Les aléas de la vie ont conduit en Charente ce quadragénaire né dans le Nord et élevé en Alsace, devenu paraplégique à cause d’un accident alors qu’il avait 26 ans : « J’ai quitté l’Alsace en 1994, muté à Bordeaux. J’ai travaillé dans la compagnie aérienne Air Inter jusqu’à sa fusion avec Air France en 1997, en profitant du plan social pour la quitter. Du fait de mon handicap, que je travaille ou pas j’avais la capacité de vivre convenablement, alors que je n’avais pas de perspectives de carrière au sein d’Air France. J’ai rejoint l’un de mes frères à Confolens, après avoir divorcé de mon épouse de l’époque ». En 2003, François Weller a rencontré une nouvelle compagne, ils se sont mariés puis installé à Abzac : « Notre maison est grande, de plain-pied, avec du terrain autour et une grande salle de bains. Mais je ne suis pas resté sans rien faire, en m’impliquant dans l’associatif, comme avant d’ailleurs, c’est le résultat de mon éducation parentale ». François Weller a notamment créé une association de motards ouverte à tous, qui organise le Jumbo Run de Confolens, une manifestation annuelle qui réunit motards et personnes handicapées, dont le but est de « passer un bon moment ! sourit François Weller. Je conduis une moto side-car, j’ai été naturellement remarqué par les motards… »

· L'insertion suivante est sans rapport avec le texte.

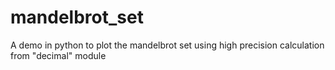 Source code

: # mandelbrot_set
A demo in python to plot the mandelbrot set using high precision calculation from "decimal" module
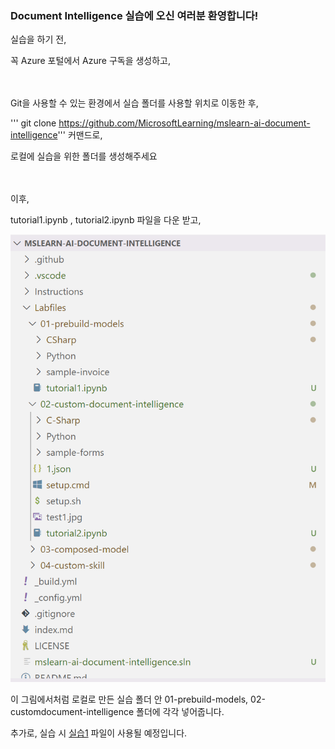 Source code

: ### Document Intelligence 실습에 오신 여러분 환영합니다!

실습을 하기 전,

꼭 Azure 포털에서 Azure 구독을 생성하고, 

<br></br>
Git을 사용할 수 있는 환경에서 실습 폴더를 사용할 위치로 이동한 후,

''' git clone https://github.com/MicrosoftLearning/mslearn-ai-document-intelligence''' 커맨드로,

로컬에 실습을 위한 폴더를 생성해주세요

<br></br>
이후,

tutorial1.ipynb , tutorial2.ipynb 파일을 다운 받고,

![poster](./image/check.png)

이 그림에서처럼 로컬로 만든 실습 폴더 안 01-prebuild-models, 02-customdocument-intelligence 폴더에 각각 넣어줍니다.


추가로, 실습 시 [실습1](./image/tutorial1_image.png) 파일이 사용될 예정입니다.





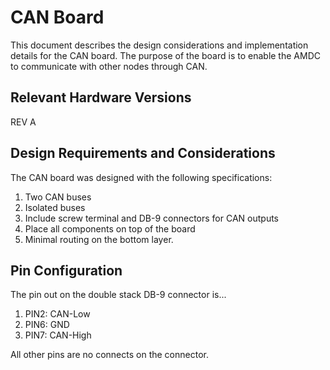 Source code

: # CAN Board

This document describes the design considerations and implementation details for the CAN board. The purpose of the board is to enable the AMDC to communicate
with other nodes through CAN. 

## Relevant Hardware Versions
REV A

## Design Requirements and Considerations
The CAN board was designed with the following specifications: 
1. Two CAN buses
2. Isolated buses
3. Include screw terminal and DB-9 connectors for CAN outputs
4. Place all components on top of the board
5. Minimal routing on the bottom layer. 

## Pin Configuration
The pin out on the double stack DB-9 connector is...
1. PIN2: CAN-Low
2. PIN6: GND
3. PIN7: CAN-High

All other pins are no connects on the connector. 
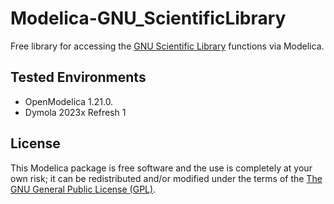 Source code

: # Modelica-GNU_ScientificLibrary

Free library for accessing the [GNU Scientific Library](https://www.gnu.org/software/gsl/) functions via Modelica.

## Tested Environments

- OpenModelica 1.21.0.
- Dymola 2023x Refresh 1

## License

This Modelica package is free software and the use is completely at your own risk;
it can be redistributed and/or modified under the terms of the [The GNU General Public License (GPL)](https://www.gnu.org/copyleft/gpl.html).
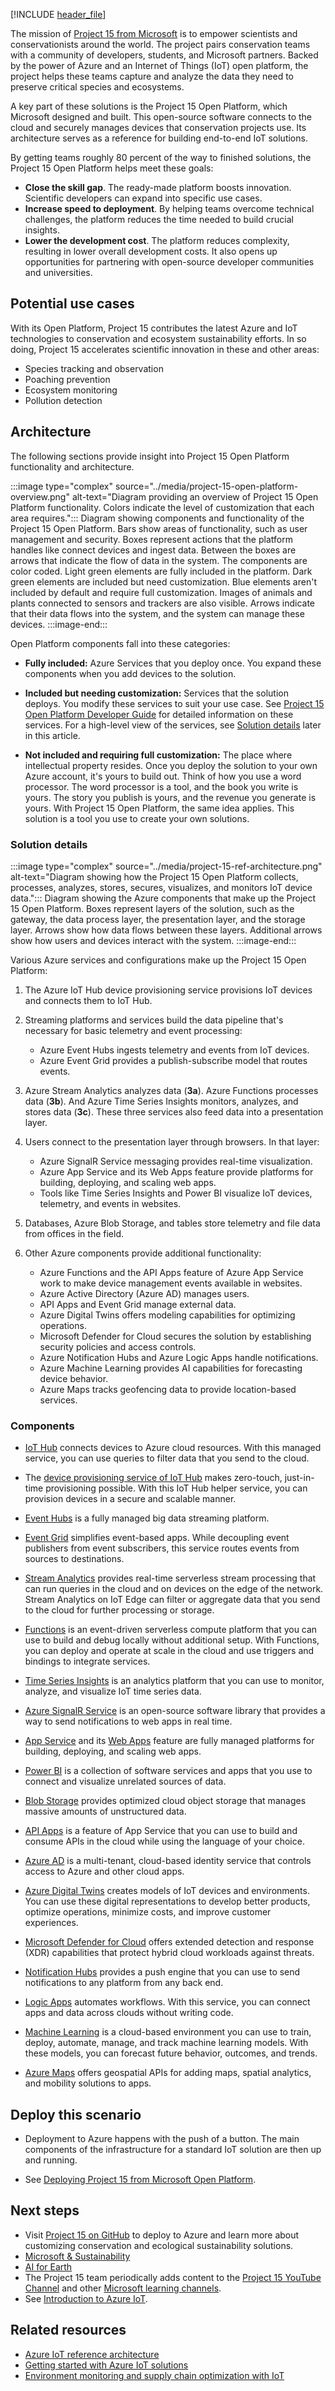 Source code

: [!INCLUDE [header_file](../../../includes/sol-idea-header.md)]

The mission of [Project 15 from Microsoft][Project 15 from Microsoft] is to empower scientists and conservationists around the world. The project pairs conservation teams with a community of developers, students, and Microsoft partners. Backed by the power of Azure and an Internet of Things (IoT) open platform, the project helps these teams capture and analyze the data they need to preserve critical species and ecosystems.

A key part of these solutions is the Project 15 Open Platform, which Microsoft designed and built. This open-source software connects to the cloud and securely manages devices that conservation projects use. Its architecture serves as a reference for building end-to-end IoT solutions.

By getting teams roughly 80 percent of the way to finished solutions, the Project 15 Open Platform helps meet these goals:

- **Close the skill gap**. The ready-made platform boosts innovation. Scientific developers can expand into specific use cases.
- **Increase speed to deployment**. By helping teams overcome technical challenges, the platform reduces the time needed to build crucial insights.
- **Lower the development cost**. The platform reduces complexity, resulting in lower overall development costs. It also opens up opportunities for partnering with open-source developer communities and universities.

## Potential use cases

With its Open Platform, Project 15 contributes the latest Azure and IoT technologies to conservation and ecosystem sustainability efforts. In so doing, Project 15 accelerates scientific innovation in these and other areas:

- Species tracking and observation
- Poaching prevention
- Ecosystem monitoring
- Pollution detection

## Architecture

The following sections provide insight into Project 15 Open Platform functionality and architecture.

:::image type="complex" source="../media/project-15-open-platform-overview.png" alt-text="Diagram providing an overview of Project 15 Open Platform functionality. Colors indicate the level of customization that each area requires.":::
Diagram showing components and functionality of the Project 15 Open Platform. Bars show areas of functionality, such as user management and security. Boxes represent actions that the platform handles like connect devices and ingest data. Between the boxes are arrows that indicate the flow of data in the system. The components are color coded. Light green elements are fully included in the platform. Dark green elements are included but need customization. Blue elements aren't included by default and require full customization. Images of animals and plants connected to sensors and trackers are also visible. Arrows indicate that their data flows into the system, and the system can manage these devices.
:::image-end:::

Open Platform components fall into these categories:

- **Fully included:** Azure Services that you deploy once. You expand these components when you add devices to the solution.

- **Included but needing customization:** Services that the solution deploys. You modify these services to suit your use case. See [Project 15 Open Platform Developer Guide][Project 15 Open Platform Developer Guide] for detailed information on these services. For a high-level view of the services, see [Solution details][Solution details] later in this article.

- **Not included and requiring full customization:** The place where intellectual property resides. Once you deploy the solution to your own Azure account, it's yours to build out. Think of how you use a word processor. The word processor is a tool, and the book you write is yours. The story you publish is yours, and the revenue you generate is yours. With Project 15 Open Platform, the same idea applies. This solution is a tool you use to create your own solutions.

### Solution details

:::image type="complex" source="../media/project-15-ref-architecture.png" alt-text="Diagram showing how the Project 15 Open Platform collects, processes, analyzes, stores, secures, visualizes, and monitors IoT device data.":::
Diagram showing the Azure components that make up the Project 15 Open Platform. Boxes represent layers of the solution, such as the gateway, the data process layer, the presentation layer, and the storage layer. Arrows show how data flows between these layers. Additional arrows show how users and devices interact with the system.
:::image-end:::

Various Azure services and configurations make up the Project 15 Open Platform:

1. The Azure IoT Hub device provisioning service provisions IoT devices and connects them to IoT Hub.

1. Streaming platforms and services build the data pipeline that's necessary for basic telemetry and event processing:

   - Azure Event Hubs ingests telemetry and events from IoT devices.
   - Azure Event Grid provides a publish-subscribe model that routes events.

1. Azure Stream Analytics analyzes data (**3a**). Azure Functions processes data (**3b**). And Azure Time Series Insights monitors, analyzes, and stores data (**3c**). These three services also feed data into a presentation layer.

1. Users connect to the presentation layer through browsers. In that layer:

   - Azure SignalR Service messaging provides real-time visualization.
   - Azure App Service and its Web Apps feature provide platforms for building, deploying, and scaling web apps.
   - Tools like Time Series Insights and Power BI visualize IoT devices, telemetry, and events in websites.

1. Databases, Azure Blob Storage, and tables store telemetry and file data from offices in the field.

1. Other Azure components provide additional functionality:

   - Azure Functions and the API Apps feature of Azure App Service work to make device management events available in websites.
   - Azure Active Directory (Azure AD) manages users.
   - API Apps and Event Grid manage external data.
   - Azure Digital Twins offers modeling capabilities for optimizing operations.
   - Microsoft Defender for Cloud secures the solution by establishing security policies and access controls.
   - Azure Notification Hubs and Azure Logic Apps handle notifications.
   - Azure Machine Learning provides AI capabilities for forecasting device behavior.
   - Azure Maps tracks geofencing data to provide location-based services.

### Components

- [IoT Hub][IoT Hub] connects devices to Azure cloud resources. With this managed service, you can use queries to filter data that you send to the cloud.

- The [device provisioning service of IoT Hub][device provisioning service of IoT Hub] makes zero-touch, just-in-time provisioning possible. With this IoT Hub helper service, you can provision devices in a secure and scalable manner.

- [Event Hubs][Event Hubs] is a fully managed big data streaming platform.

- [Event Grid][Event Grid] simplifies event-based apps. While decoupling event publishers from event subscribers, this service routes events from sources to destinations.

- [Stream Analytics][Stream Analytics] provides real-time serverless stream processing that can run queries in the cloud and on devices on the edge of the network. Stream Analytics on IoT Edge can filter or aggregate data that you send to the cloud for further processing or storage.

- [Functions][Functions] is an event-driven serverless compute platform that you can use to build and debug locally without additional setup. With Functions, you can deploy and operate at scale in the cloud and use triggers and bindings to integrate services.

- [Time Series Insights][Time Series Insights] is an analytics platform that you can use to monitor, analyze, and visualize IoT time series data.

- [Azure SignalR Service][Azure SignalR Service] is an open-source software library that provides a way to send notifications to web apps in real time.

- [App Service][App Service] and its [Web Apps][Web Apps] feature are fully managed platforms for building, deploying, and scaling web apps.

- [Power BI][Power BI] is a collection of software services and apps that you use to connect and visualize unrelated sources of data.

- [Blob Storage][Blob Storage] provides optimized cloud object storage that manages massive amounts of unstructured data.

- [API Apps][API Apps] is a feature of App Service that you can use to build and consume APIs in the cloud while using the language of your choice.

- [Azure AD][Azure AD] is a multi-tenant, cloud-based identity service that controls access to Azure and other cloud apps.

- [Azure Digital Twins][Azure Digital Twins] creates models of IoT devices and environments. You can use these digital representations to develop better products, optimize operations, minimize costs, and improve customer experiences.

- [Microsoft Defender for Cloud][Azure Defender] offers extended detection and response (XDR) capabilities that protect hybrid cloud workloads against threats.

- [Notification Hubs][Notification Hubs] provides a push engine that you can use to send notifications to any platform from any back end.

- [Logic Apps][Logic Apps] automates workflows. With this service, you can connect apps and data across clouds without writing code.

- [Machine Learning][Machine Learning] is a cloud-based environment you can use to train, deploy, automate, manage, and track machine learning models. With these models, you can forecast future behavior, outcomes, and trends.

- [Azure Maps][Azure Maps] offers geospatial APIs for adding maps, spatial analytics, and mobility solutions to apps.

## Deploy this scenario

- Deployment to Azure happens with the push of a button. The main components of the infrastructure for a standard IoT solution are then up and running.

- See [Deploying Project 15 from Microsoft Open Platform][Deploying Project 15 from Microsoft Open Platform].

## Next steps

- Visit [Project 15 on GitHub][Project 15 on GitHub] to deploy to Azure and learn more about customizing conservation and ecological sustainability solutions.
- [Microsoft & Sustainability][Microsoft & Sustainability]
- [AI for Earth][AI for Earth]
- The Project 15 team periodically adds content to the [Project 15 YouTube Channel][Project 15 YouTube Channel] and other [Microsoft learning channels][Microsoft learning channels].
- See [Introduction to Azure IoT][Introduction to Azure IoT].

## Related resources

- [Azure IoT reference architecture](/azure/architecture/reference-architectures/iot)
- [Getting started with Azure IoT solutions](/azure/architecture/reference-architectures/iot/iot-architecture-overview)
- [Environment monitoring and supply chain optimization with IoT](/azure/architecture/solution-ideas/articles/environment-monitoring-and-supply-chain-optimization)

[AI for Earth]: https://www.microsoft.com/ai/ai-for-earth
[API Apps]: https://azure.microsoft.com/services/app-service/api/
[App Service]: https://azure.microsoft.com/services/app-service/
[Azure AD]: /azure/active-directory/fundamentals/active-directory-whatis
[Azure Defender]: https://azure.microsoft.com/services/azure-defender/
[Azure Digital Twins]: https://azure.microsoft.com/services/digital-twins/
[Azure Maps]: https://azure.microsoft.com/services/azure-maps/
[Azure SignalR Service]: /aspnet/signalr/overview/getting-started/introduction-to-signalr
[Blob Storage]: /azure/storage/blobs/storage-blobs-introduction
[Deploying Project 15 from Microsoft Open Platform]: https://microsoft.github.io/project15/Deploy/Deployment.html
[device provisioning service of IoT Hub]: /azure/iot-dps/
[Event Hubs]: /azure/event-hubs/event-hubs-about
[Event Grid]: https://azure.microsoft.com/services/event-grid/
[Functions]: https://azure.microsoft.com/services/functions/
[Introduction to Azure IoT]: /learn/paths/introduction-to-azure-iot/
[IoT Hub]: https://azure.microsoft.com/services/iot-hub/
[Logic Apps]: https://azure.microsoft.com/services/logic-apps/
[Machine Learning]: /azure/machine-learning/overview-what-is-azure-ml
[Microsoft learning channels]: /learn/
[Microsoft & Sustainability]: https://www.microsoft.com/sustainability
[Notification Hubs]: /azure/notification-hubs/notification-hubs-push-notification-overview
[Power BI]: /power-bi/fundamentals/power-bi-overview
[Project 15 on GitHub]: https://aka.ms/project15code
[Project 15 from Microsoft]: https://aka.ms/project15
[Project 15 Open Platform Developer Guide]: https://microsoft.github.io/project15/Developer-Guide/DeveloperGuide.html
[Project 15 YouTube Channel]: https://aka.ms/project15video
[Solution details]: #solution-details
[Stream Analytics]: https://azure.microsoft.com/services/stream-analytics
[Time Series Insights]: https://azure.microsoft.com/services/time-series-insights/
[Web Apps]: https://azure.microsoft.com/services/app-service/web/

Militant associatif, il a rapidement été au contact des élus locaux : « Je suis quelqu’un d’actif, le fauteuil roulant faisait que j’étais sollicité par les collectivités, pour les conseiller sur l’accessibilité. Je n’ai pas franchement un parcours politique, même si j’ai pris la carte du Modem en 2007, un parti qui me correspond le mieux depuis que j’ai été élu maire. Mais j’étais candidat sans étiquette lors des élections municipales. Dans notre milieu rural, l’étiquette politique n’a pas de sens ».
Mais si François Weller a voulu éviter le clivage politique, il est confronté à un clivage « historique » sur la conduite des affaires communales à Abzac : « Je m’y suis installé en 2005 mais je n’ai découvert toutes les histoires locales que depuis l’élection à la mairie… On est venu me chercher : l’ancien maire m’a proposé de me présenter aux élections municipales. Je ne connaissais rien du fonctionnement d’un conseil municipal, d’une commune mais j’aime les défis : j’ai essayé ! Avec les autres membres de la liste, on partait sans se connaître. Comme j’avais déjà rencontré des élus, je leur ai demandé conseil sur la manière de faire campagne. Alors, je suis allé vers les habitants, pour qu’ils me connaissent. J’ai frappé à toutes les portes, et rencontré 80 % de la population. Pas pour faire campagne, mais pour parler des problèmes de chacun, dialoguer. »
Deux ans plus tard, François Weller était candidat au Conseil Régional sur la liste Modem, dont le score ne lui a pas permis d’être présente au second tour, ni même de fusionner : « Pour les élections régionales, je me suis laissé embarquer; j’ai dit ‘pourquoi pas’, pour tester, par opportunité, pour suivre une aventure en jouant le jeu. J’ai touché à la politique politicienne. Là où ça m’a déplu, c’est l’aspect alliance politique, avec le jeu des places pour tel ou tel parti. J’ai atteint mes limites, je n’y retoucherai pas… J’ai des valeurs centristes évidentes, qui me sont propres. Je n’aurais pas fait de compromission dans les élections municipales. »
Depuis son élection à la Mairie d’Abzac, François Weller a cessé ses activités associatives : « Quand on est en fauteuil roulant, on reflète une image de compassion ou de répulsion. Mais quand vous êtes bien dans votre peau, vous êtes attirant, notamment pour des gens qui ont besoin de vous pour assumer leur personnalité. Je suis handicapé, mais je sors du moule. Dans notre éducation, on aide les personnes handicapées, les plus vulnérables. J’ai cette image, qui en réalité n’est pas vraie, même si elle a des effets bénéfiques. Au niveau des maires de Charente, je suis clairement identifié. Mais au début, pour beaucoup, j’étais au mieux conseiller municipal, mais pas maire, ça leur apparaissait inconcevable ! »
Propos recueillis par Laurent Lejard, octobre 2010.